Under the UMAs, MCP was obligated to make various payments, including "(1) an initial payment of at least 80% of the loan value of non-option pool corn upon delivery; (2) storage and interest fees for corn required to be delivered after October 1; (3) a 'value-added' payment [to further compensate growers] . . . ; and (4) patronage dividends." Id. The Bots only used option pool corn and only received value-added payments and patronage dividends. Id. In 1994, the Bots owned 250,000 equity units and delivered 325,000 bushels; in 1995, they owned 395,000 equity units and delivered 379,200 bushels. Id. They received $132,375 and $249,152 in value-added payments in 1994 and 1995, respectively. Id. at 598. They reported bases of $68,070 and $86,431 in 1994 and 1995, respectively, from a $0.05 per bushel handling fee for option pool corn and for payments to their sons for seeds, fertilizer, and weed spray required by the crop share agreement. Id.

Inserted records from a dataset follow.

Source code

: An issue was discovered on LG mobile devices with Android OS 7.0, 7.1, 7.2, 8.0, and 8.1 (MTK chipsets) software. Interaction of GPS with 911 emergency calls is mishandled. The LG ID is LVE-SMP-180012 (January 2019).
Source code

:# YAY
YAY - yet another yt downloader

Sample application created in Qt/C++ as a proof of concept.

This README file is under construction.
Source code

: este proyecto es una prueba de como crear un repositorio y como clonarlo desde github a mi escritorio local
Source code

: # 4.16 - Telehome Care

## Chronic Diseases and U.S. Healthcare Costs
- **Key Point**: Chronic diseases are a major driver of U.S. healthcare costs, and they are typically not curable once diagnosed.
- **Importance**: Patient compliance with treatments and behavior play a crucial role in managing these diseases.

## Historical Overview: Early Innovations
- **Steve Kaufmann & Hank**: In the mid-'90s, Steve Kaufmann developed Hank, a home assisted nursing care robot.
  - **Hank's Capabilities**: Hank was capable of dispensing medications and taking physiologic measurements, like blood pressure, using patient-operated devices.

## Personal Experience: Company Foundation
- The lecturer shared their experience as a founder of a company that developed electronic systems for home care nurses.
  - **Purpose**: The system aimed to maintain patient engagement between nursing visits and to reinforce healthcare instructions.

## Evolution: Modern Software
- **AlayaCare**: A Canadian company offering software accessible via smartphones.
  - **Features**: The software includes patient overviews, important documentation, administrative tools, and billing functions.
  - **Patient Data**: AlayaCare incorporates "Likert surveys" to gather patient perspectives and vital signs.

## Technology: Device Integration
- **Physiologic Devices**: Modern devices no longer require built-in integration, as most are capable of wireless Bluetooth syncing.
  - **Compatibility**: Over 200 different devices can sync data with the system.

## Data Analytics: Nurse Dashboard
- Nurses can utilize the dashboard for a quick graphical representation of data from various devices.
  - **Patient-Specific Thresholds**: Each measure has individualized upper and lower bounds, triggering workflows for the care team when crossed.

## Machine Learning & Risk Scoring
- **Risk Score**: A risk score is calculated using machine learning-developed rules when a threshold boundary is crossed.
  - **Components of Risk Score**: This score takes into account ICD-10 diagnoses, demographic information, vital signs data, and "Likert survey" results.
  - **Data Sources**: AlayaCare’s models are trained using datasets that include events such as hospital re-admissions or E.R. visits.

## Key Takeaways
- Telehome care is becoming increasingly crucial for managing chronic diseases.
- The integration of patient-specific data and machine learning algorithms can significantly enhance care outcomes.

The IRS audited the Bots and determined that they were in the "trade or business of producing, marketing, processing, and selling corn" and that value-added payments should have been reported on Schedule C instead of Schedule D; therefore, they were subject to the self-employment tax. Id. The Bots appealed, arguing that the value-added payments represented investment income on shares of MCP and were not income subject to the self-employment tax. Id. The tax court found that the "regular and continuous acquisition and sale of corn and corn products through the MCP with the intent of making a profit qualified as engaging in the trade or business of dealing and processing corn" even though the Bots retired in 1987, that MCP was the Bots' agent, and that payment was based on the number of bushels of corn delivered. Id.
Arguments
The Bots argued that value-added payments were the result of passive activity, like dividends, rather than the result of engaging in a trade or business. Id. at 599. They asserted that value-added payments were derived from MCP's corn processing rather than from the Bots merely supplying corn and that because they had no control over MCP's actions, there was no agency relationship. Id. at 600. The Bots also argued that their "intent to purchase the equity units as an investment rather than a business should be determinative." Id. at 601.
Analysis and Holdings
The court rejected the Bots' "attempt to equate the 'value added' payments to corporate dividends" because the Bots had to do more than hold equity units; they had to supply corn to MCP to receive the payments. Id. at 600. The court found that under these facts, MCP acted as the Bots' agent because the UMA referred to MCP as the "sole agent" and there was nothing to indicate a sale. Id. at 601.
The court also stated that the Bots were able to purchase equity units because they represented that they were producers of agricultural products. Id. The court found that they should be held to that representation, and that if they wanted to receive the benefits of the cooperative program, they must bear the burdens as well. Id. at 602.
The case was decided on December 22, 2003.